__PROBLEM TO SOLVE__
Copy the records below in full, keeping each word as it is but omitting the pictures.
** SOURCE MATERIAL follows **
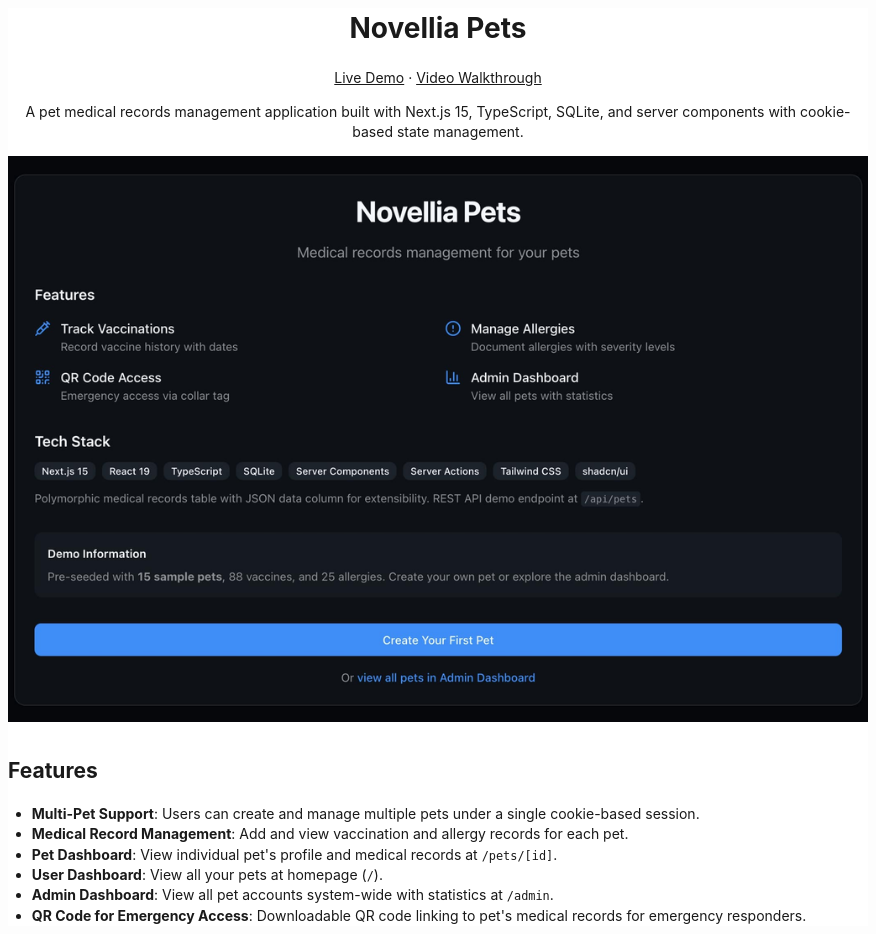 <h1 align="center">Novellia Pets</h1>

<p align="center">
  <a href="https://novellia-pets-production.up.railway.app/">Live Demo</a> · <a href="https://www.loom.com/share/7fb1c40018244083bfdabc8a3aa4599c?sid=0a0f846c-a0ad-435e-8b42-82648172af8c">Video Walkthrough</a>
</p>

<p align="center">A pet medical records management application built with Next.js 15, TypeScript, SQLite, and server components with cookie-based state management.</p>

![Landing Page](public/landing.jpg)

## Features

- **Multi-Pet Support**: Users can create and manage multiple pets under a single cookie-based session.
- **Medical Record Management**: Add and view vaccination and allergy records for each pet.
- **Pet Dashboard**: View individual pet's profile and medical records at `/pets/[id]`.
- **User Dashboard**: View all your pets at homepage (`/`).
- **Admin Dashboard**: View all pet accounts system-wide with statistics at `/admin`.
- **QR Code for Emergency Access**: Downloadable QR code linking to pet's medical records for emergency responders.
** End of SOURCE MATERIAL **
__RESPONSE AREA__
 <h1 align="center">Novellia Pets</h1>

<p align="center">
  <a href="https://novellia-pets-production.up.railway.app/">Live Demo</a> · <a href="https://www.loom.com/share/7fb1c40018244083bfdabc8a3aa4599c?sid=0a0f846c-a0ad-435e-8b42-82648172af8c">Video Walkthrough</a>
</p>

<p align="center">A pet medical records management application built with Next.js 15, TypeScript, SQLite, and server components with cookie-based state management.</p>

![Landing Page](public/landing.jpg)

## Features

- **Multi-Pet Support**: Users can create and manage multiple pets under a single cookie-based session.
- **Medical Record Management**: Add and view vaccination and allergy records for each pet.
- **Pet Dashboard**: View individual pet's profile and medical records at `/pets/[id]`.
- **User Dashboard**: View all your pets at homepage (`/`).
- **Admin Dashboard**: View all pet accounts system-wide with statistics at `/admin`.
- **QR Code for Emergency Access**: Downloadable QR code linking to pet's medical records for emergency responders.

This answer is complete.